| RECORDS FOR PROCESSING |
[Start of Attachment]
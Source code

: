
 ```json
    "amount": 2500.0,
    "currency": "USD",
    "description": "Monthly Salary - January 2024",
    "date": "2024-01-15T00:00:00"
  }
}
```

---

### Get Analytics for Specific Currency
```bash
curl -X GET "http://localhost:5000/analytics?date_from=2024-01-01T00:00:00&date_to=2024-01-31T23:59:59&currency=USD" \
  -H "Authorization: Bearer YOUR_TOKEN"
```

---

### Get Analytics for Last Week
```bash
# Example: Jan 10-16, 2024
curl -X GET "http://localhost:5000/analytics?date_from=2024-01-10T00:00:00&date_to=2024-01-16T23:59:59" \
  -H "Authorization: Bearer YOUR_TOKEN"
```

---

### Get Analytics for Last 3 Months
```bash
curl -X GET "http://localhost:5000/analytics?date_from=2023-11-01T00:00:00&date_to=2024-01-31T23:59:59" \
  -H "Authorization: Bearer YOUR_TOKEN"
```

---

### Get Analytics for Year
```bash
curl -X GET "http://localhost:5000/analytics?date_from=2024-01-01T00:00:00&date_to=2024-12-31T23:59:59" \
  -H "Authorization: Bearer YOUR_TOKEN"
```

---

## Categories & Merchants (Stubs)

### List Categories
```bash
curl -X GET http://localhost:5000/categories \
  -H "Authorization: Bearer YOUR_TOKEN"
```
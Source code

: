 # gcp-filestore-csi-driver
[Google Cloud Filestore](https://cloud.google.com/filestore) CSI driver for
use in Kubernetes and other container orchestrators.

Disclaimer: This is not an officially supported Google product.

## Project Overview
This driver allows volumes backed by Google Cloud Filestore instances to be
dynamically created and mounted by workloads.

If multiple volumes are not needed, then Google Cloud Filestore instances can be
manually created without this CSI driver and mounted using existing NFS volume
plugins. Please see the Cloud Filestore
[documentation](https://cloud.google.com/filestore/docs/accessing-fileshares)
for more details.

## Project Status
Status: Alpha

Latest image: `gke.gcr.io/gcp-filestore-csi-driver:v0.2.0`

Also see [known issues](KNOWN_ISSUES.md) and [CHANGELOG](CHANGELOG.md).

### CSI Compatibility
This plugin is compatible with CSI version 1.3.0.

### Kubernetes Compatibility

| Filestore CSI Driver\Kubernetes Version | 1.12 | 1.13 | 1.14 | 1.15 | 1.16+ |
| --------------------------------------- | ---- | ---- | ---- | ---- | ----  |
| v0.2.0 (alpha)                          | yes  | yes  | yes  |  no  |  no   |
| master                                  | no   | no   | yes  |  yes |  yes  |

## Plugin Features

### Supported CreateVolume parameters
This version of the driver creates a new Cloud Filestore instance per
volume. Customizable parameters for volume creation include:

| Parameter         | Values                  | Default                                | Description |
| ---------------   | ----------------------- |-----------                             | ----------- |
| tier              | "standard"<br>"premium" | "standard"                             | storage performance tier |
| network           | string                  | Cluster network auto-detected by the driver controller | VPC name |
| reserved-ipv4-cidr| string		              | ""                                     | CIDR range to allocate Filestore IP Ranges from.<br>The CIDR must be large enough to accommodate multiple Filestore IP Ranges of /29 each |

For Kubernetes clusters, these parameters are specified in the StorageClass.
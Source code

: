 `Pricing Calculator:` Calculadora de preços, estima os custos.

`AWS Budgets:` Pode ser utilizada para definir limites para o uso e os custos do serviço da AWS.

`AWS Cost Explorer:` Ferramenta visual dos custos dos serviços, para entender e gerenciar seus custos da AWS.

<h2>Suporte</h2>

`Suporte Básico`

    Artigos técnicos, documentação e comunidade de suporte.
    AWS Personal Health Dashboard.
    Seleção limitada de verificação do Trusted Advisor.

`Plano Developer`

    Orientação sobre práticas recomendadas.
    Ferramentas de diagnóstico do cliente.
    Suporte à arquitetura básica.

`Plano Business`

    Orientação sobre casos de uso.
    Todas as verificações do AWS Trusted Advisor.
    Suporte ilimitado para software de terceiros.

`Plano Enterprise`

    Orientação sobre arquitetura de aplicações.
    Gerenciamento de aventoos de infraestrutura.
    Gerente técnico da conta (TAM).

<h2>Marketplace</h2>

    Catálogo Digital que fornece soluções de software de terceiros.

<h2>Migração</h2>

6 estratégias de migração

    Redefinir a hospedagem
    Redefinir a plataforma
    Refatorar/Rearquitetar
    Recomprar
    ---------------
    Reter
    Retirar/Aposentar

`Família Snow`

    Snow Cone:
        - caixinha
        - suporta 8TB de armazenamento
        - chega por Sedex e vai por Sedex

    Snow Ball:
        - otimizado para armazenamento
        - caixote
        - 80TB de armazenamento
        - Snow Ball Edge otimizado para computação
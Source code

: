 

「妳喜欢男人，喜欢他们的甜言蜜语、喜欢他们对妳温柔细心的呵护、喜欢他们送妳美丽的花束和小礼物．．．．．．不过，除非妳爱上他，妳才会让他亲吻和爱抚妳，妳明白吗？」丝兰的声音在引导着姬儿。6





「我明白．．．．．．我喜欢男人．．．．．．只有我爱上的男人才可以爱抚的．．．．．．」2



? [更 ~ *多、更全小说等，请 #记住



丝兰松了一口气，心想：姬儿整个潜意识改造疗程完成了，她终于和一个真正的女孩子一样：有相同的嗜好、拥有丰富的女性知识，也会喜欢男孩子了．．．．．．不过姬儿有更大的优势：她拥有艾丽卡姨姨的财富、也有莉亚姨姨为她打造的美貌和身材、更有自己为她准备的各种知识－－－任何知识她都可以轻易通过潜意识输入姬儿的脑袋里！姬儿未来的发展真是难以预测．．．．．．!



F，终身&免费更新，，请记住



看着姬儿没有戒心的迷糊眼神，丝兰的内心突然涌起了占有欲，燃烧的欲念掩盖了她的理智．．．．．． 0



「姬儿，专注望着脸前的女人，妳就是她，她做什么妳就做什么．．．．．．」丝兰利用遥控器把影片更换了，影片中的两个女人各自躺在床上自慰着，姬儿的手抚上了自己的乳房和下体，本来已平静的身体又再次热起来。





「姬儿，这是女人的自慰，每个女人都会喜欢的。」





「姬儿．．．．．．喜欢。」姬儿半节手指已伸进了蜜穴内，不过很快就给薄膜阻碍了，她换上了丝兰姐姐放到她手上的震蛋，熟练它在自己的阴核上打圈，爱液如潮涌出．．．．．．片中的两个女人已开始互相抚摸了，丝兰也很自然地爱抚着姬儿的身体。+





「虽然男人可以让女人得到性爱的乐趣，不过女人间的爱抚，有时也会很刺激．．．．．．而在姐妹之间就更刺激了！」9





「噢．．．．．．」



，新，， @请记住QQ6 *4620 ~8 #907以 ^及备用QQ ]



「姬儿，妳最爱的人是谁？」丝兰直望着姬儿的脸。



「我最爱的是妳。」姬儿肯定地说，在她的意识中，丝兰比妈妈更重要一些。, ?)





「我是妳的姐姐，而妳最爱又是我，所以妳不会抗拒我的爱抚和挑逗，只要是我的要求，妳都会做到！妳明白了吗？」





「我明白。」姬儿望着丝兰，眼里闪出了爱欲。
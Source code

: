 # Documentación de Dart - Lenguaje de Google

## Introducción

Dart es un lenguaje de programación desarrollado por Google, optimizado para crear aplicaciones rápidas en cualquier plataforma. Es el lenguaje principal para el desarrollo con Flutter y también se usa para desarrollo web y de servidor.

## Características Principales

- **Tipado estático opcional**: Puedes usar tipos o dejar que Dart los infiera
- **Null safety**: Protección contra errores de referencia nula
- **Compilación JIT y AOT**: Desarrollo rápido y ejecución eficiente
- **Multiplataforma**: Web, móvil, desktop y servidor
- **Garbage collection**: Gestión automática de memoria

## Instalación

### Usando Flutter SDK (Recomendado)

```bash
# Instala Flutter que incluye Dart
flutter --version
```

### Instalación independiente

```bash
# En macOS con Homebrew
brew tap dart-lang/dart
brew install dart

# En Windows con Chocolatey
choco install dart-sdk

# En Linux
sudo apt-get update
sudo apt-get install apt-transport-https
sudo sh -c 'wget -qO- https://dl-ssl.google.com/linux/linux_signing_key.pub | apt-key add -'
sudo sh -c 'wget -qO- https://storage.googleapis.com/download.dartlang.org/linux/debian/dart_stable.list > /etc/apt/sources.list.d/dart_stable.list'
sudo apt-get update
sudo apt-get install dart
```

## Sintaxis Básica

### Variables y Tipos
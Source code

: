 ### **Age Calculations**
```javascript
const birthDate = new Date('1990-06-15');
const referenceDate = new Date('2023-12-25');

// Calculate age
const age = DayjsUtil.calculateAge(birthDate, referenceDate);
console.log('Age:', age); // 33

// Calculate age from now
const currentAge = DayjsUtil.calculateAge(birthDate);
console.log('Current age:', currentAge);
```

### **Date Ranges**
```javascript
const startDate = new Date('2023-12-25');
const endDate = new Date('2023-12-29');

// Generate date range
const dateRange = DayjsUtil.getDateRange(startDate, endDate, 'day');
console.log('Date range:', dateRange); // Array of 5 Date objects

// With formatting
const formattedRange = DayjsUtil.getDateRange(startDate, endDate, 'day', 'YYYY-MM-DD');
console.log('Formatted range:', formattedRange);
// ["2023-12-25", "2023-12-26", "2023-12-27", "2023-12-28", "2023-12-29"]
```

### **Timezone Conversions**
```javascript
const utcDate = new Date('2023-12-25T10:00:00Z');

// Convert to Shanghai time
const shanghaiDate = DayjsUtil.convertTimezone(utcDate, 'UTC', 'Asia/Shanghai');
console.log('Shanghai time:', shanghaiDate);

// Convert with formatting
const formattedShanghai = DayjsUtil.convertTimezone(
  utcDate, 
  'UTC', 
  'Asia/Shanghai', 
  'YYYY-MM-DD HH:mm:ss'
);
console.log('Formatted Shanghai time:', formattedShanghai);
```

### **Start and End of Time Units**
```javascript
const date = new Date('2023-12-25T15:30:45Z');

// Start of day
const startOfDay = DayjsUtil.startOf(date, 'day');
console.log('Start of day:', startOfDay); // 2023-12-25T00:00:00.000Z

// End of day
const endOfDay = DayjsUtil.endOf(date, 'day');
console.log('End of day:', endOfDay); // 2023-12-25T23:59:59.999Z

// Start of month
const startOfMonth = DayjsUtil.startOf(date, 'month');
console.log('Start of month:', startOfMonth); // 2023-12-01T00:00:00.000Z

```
[End of Attachment]
From the listing above, return the lines starting at the one with "### List Categories" and ending at the one with "[Google Cloud Filestore](https://cloud.google.com/filestore)", both kept, exactly as they appear and nothing more.

| RESPONSE BELOW |
### List Categories
```bash
curl -X GET http://localhost:5000/categories \
  -H "Authorization: Bearer YOUR_TOKEN"
```
Source code

: # gcp-filestore-csi-driver
[Google Cloud Filestore](https://cloud.google.com/filestore) CSI driver for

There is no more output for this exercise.